-- Try it --
The entries should be given again so that each one matches the original exactly.

-- Data supplied --
=== Begin Enclosure ===

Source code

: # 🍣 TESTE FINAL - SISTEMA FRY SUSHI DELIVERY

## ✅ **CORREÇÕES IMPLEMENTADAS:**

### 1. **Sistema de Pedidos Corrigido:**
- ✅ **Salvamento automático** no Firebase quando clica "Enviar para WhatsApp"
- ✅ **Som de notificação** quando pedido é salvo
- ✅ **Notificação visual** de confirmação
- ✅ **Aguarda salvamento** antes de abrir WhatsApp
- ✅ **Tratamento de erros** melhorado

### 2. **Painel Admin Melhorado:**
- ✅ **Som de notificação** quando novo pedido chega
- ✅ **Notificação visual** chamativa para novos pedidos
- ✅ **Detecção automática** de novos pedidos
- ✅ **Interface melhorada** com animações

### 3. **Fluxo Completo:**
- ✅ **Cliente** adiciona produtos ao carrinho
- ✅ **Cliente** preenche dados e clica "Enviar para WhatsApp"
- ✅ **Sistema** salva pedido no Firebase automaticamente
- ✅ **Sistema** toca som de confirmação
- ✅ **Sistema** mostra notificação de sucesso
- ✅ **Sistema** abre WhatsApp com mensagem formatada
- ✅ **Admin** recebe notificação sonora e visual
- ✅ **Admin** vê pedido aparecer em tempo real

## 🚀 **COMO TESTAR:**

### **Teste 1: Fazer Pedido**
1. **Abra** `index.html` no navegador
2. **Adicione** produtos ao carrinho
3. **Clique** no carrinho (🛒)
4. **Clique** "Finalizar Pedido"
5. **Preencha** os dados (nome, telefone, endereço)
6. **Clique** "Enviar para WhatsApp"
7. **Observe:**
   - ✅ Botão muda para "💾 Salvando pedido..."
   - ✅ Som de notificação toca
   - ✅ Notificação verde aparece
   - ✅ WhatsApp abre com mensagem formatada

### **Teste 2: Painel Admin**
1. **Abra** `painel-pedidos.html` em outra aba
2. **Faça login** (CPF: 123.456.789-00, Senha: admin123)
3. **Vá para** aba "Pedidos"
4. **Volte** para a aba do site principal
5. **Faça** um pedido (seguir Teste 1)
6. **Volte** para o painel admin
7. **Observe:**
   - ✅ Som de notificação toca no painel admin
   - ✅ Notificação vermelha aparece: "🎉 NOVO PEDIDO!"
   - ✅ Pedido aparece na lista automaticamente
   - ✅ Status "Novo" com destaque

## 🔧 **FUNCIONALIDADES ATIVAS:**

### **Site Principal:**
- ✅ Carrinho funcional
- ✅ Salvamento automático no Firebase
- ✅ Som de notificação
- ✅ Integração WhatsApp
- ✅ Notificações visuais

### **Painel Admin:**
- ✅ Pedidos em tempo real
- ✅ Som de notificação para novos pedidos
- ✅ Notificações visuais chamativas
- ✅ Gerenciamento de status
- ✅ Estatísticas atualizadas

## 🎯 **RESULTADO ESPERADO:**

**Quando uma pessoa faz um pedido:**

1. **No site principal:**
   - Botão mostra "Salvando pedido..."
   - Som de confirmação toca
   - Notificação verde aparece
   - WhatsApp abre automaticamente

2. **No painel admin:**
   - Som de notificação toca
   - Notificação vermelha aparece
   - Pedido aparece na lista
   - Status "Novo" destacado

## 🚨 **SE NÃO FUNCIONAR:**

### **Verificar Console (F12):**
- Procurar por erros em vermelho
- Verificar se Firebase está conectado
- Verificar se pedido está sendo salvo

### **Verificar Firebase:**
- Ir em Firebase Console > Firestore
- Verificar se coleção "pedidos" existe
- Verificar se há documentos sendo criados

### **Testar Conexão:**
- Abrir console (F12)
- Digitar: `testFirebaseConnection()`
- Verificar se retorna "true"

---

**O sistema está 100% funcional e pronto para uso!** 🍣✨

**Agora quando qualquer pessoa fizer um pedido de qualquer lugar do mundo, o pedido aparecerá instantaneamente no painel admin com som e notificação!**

=== End Enclosure ===

-- Exercise answer --
Source code

: # 🍣 TESTE FINAL - SISTEMA FRY SUSHI DELIVERY

## ✅ **CORREÇÕES IMPLEMENTADAS:**

### 1. **Sistema de Pedidos Corrigido:**
- ✅ **Salvamento automático** no Firebase quando clica "Enviar para WhatsApp"
- ✅ **Som de notificação** quando pedido é salvo
- ✅ **Notificação visual** de confirmação
- ✅ **Aguarda salvamento** antes de abrir WhatsApp
- ✅ **Tratamento de erros** melhorado

### 2. **Painel Admin Melhorado:**
- ✅ **Som de notificação** quando novo pedido chega
- ✅ **Notificação visual** chamativa para novos pedidos
- ✅ **Detecção automática** de novos pedidos
- ✅ **Interface melhorada** com animações

### 3. **Fluxo Completo:**
- ✅ **Cliente** adiciona produtos ao carrinho
- ✅ **Cliente** preenche dados e clica "Enviar para WhatsApp"
- ✅ **Sistema** salva pedido no Firebase automaticamente
- ✅ **Sistema** toca som de confirmação
- ✅ **Sistema** mostra notificação de sucesso
- ✅ **Sistema** abre WhatsApp com mensagem formatada
- ✅ **Admin** recebe notificação sonora e visual
- ✅ **Admin** vê pedido aparecer em tempo real

## 🚀 **COMO TESTAR:**

### **Teste 1: Fazer Pedido**
1. **Abra** `index.html` no navegador
2. **Adicione** produtos ao carrinho
3. **Clique** no carrinho (🛒)
4. **Clique** "Finalizar Pedido"
5. **Preencha** os dados (nome, telefone, endereço)
6. **Clique** "Enviar para WhatsApp"
7. **Observe:**
   - ✅ Botão muda para "💾 Salvando pedido..."
   - ✅ Som de notificação toca
   - ✅ Notificação verde aparece
   - ✅ WhatsApp abre com mensagem formatada

### **Teste 2: Painel Admin**
1. **Abra** `painel-pedidos.html` em outra aba
2. **Faça login** (CPF: 123.456.789-00, Senha: admin123)
3. **Vá para** aba "Pedidos"
4. **Volte** para a aba do site principal
5. **Faça** um pedido (seguir Teste 1)
6. **Volte** para o painel admin
7. **Observe:**
   - ✅ Som de notificação toca no painel admin
   - ✅ Notificação vermelha aparece: "🎉 NOVO PEDIDO!"
   - ✅ Pedido aparece na lista automaticamente
   - ✅ Status "Novo" com destaque

## 🔧 **FUNCIONALIDADES ATIVAS:**

### **Site Principal:**
- ✅ Carrinho funcional
- ✅ Salvamento automático no Firebase
- ✅ Som de notificação
- ✅ Integração WhatsApp
- ✅ Notificações visuais

### **Painel Admin:**
- ✅ Pedidos em tempo real
- ✅ Som de notificação para novos pedidos
- ✅ Notificações visuais chamativas
- ✅ Gerenciamento de status
- ✅ Estatísticas atualizadas

## 🎯 **RESULTADO ESPERADO:**

**Quando uma pessoa faz um pedido:**

1. **No site principal:**
   - Botão mostra "Salvando pedido..."
   - Som de confirmação toca
   - Notificação verde aparece
   - WhatsApp abre automaticamente

2. **No painel admin:**
   - Som de notificação toca
   - Notificação vermelha aparece
   - Pedido aparece na lista
   - Status "Novo" destacado

## 🚨 **SE NÃO FUNCIONAR:**

### **Verificar Console (F12):**
- Procurar por erros em vermelho
- Verificar se Firebase está conectado
- Verificar se pedido está sendo salvo

### **Verificar Firebase:**
- Ir em Firebase Console > Firestore
- Verificar se coleção "pedidos" existe
- Verificar se há documentos sendo criados

### **Testar Conexão:**
- Abrir console (F12)
- Digitar: `testFirebaseConnection()`
- Verificar se retorna "true"

---

**O sistema está 100% funcional e pronto para uso!** 🍣✨

**Agora quando qualquer pessoa fizer um pedido de qualquer lugar do mundo, o pedido aparecerá instantaneamente no painel admin com som e notificação!**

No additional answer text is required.